So I got home tired, and revived myself in watching the latest episode of Doctor Who.  Here are some thoughts on that, and on the last few episodes, cut because they're long, and so that non-Who followers can skip them.

Read more... )

I saw a local production of Hamlet recently, too.  My, but that play's a knockout.  always, always something new to shine out. This time what hit me was the pity of Polonius' story. How much love and desire to protect and foster up his children there was (the scene of the three of them together was terrific) , and how hopelessly inadequate he is for the task of making any sort of safety for any of them (himself, his children) in the stinking quagmire that Denmark has become, thanks to the brutally reckless crashing about of the powerful. 

and two Russianish links to finish with:

In the Pirmosky Safari Park,
a tiger has unexpectedly struck up a friendship with a goat offered him as food.  (Youtube video, about a minute.)

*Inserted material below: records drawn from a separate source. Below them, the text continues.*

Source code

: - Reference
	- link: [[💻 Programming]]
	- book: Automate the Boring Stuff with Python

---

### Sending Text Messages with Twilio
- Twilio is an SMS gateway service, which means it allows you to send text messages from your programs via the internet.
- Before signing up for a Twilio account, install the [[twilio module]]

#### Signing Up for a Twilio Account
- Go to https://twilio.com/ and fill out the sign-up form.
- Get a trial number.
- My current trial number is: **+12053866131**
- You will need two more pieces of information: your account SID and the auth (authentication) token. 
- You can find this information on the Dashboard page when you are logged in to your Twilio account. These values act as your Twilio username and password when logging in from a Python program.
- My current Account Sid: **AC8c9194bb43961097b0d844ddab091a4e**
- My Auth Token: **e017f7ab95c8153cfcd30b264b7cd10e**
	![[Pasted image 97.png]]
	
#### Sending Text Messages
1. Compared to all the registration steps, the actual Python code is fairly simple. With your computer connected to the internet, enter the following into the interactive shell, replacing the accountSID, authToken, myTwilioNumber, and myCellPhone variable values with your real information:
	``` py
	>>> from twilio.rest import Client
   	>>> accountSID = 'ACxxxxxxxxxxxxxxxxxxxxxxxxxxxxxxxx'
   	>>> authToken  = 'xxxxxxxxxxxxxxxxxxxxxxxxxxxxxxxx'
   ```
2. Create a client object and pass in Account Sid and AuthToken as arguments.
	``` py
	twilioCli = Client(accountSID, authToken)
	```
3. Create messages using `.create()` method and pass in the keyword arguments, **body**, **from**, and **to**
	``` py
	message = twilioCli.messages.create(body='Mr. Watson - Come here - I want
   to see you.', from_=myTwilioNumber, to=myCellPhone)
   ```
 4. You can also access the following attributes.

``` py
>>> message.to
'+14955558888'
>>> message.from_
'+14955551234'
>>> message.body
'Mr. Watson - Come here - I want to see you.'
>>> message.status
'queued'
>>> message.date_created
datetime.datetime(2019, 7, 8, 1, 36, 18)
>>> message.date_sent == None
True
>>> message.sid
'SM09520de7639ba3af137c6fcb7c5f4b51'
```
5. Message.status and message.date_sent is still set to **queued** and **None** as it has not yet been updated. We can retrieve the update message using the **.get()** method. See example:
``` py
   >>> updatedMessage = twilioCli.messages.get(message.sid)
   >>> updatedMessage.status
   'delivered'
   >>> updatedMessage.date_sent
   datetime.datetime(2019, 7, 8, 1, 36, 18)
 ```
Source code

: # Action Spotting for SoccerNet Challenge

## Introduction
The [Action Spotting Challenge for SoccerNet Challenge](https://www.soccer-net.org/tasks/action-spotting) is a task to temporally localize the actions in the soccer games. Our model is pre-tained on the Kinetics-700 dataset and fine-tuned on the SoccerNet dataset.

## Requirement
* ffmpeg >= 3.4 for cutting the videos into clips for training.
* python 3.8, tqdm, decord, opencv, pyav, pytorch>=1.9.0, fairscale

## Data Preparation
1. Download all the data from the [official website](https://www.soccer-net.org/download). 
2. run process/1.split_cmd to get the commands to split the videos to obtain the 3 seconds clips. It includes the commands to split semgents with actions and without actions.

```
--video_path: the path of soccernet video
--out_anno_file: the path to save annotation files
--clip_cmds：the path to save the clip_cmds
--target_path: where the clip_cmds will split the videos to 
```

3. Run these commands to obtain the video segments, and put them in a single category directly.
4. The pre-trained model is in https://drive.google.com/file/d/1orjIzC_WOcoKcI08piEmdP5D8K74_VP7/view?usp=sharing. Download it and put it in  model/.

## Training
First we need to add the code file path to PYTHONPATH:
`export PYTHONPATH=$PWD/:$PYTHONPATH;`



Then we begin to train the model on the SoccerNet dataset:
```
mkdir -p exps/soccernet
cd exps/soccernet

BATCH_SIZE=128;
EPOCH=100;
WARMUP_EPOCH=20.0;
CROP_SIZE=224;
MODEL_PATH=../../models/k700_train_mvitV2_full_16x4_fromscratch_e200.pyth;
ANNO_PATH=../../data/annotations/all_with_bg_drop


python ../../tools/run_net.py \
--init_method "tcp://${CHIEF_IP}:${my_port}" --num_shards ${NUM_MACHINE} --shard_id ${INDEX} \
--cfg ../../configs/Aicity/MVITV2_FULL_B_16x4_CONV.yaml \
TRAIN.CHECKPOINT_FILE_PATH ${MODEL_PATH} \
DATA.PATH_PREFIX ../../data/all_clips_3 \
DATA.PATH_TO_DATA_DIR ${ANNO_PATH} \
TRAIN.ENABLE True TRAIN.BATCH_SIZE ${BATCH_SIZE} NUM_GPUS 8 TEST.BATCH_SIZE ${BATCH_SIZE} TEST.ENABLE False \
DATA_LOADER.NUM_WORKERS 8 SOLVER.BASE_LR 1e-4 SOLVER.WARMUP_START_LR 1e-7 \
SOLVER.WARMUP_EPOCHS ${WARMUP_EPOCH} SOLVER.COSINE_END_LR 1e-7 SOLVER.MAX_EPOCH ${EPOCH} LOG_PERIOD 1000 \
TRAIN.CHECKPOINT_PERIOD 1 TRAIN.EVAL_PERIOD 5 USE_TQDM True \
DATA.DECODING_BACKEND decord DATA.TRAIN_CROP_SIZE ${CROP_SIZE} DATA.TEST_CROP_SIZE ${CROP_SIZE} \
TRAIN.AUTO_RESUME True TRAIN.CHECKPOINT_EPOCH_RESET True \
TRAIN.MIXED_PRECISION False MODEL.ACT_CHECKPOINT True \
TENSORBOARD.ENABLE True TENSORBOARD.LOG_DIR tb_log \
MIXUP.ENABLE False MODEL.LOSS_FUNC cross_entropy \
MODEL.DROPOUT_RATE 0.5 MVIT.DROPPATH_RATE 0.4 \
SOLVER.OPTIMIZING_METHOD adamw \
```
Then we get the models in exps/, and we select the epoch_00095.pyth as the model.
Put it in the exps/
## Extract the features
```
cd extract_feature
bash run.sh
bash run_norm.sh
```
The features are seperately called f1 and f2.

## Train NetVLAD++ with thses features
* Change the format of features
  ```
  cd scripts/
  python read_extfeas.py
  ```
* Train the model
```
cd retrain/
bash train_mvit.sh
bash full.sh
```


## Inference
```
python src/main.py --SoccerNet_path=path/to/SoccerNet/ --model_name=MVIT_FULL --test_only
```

In australia's Northern Territory, Boxing Nick, the last of the Romanovs in my country (I expect) has diedIt's such an NT story: the long trip going nowhere much, the car breaking down, and five years in Katherine, and spending his time teaching his dog to balance a can of beer on his head.  :)  Not a sad story, really.  The Russian representative in the NT called his death a "tragic end", but there are worse ways to die than of a heart attack, under a tree, with your dog alongside.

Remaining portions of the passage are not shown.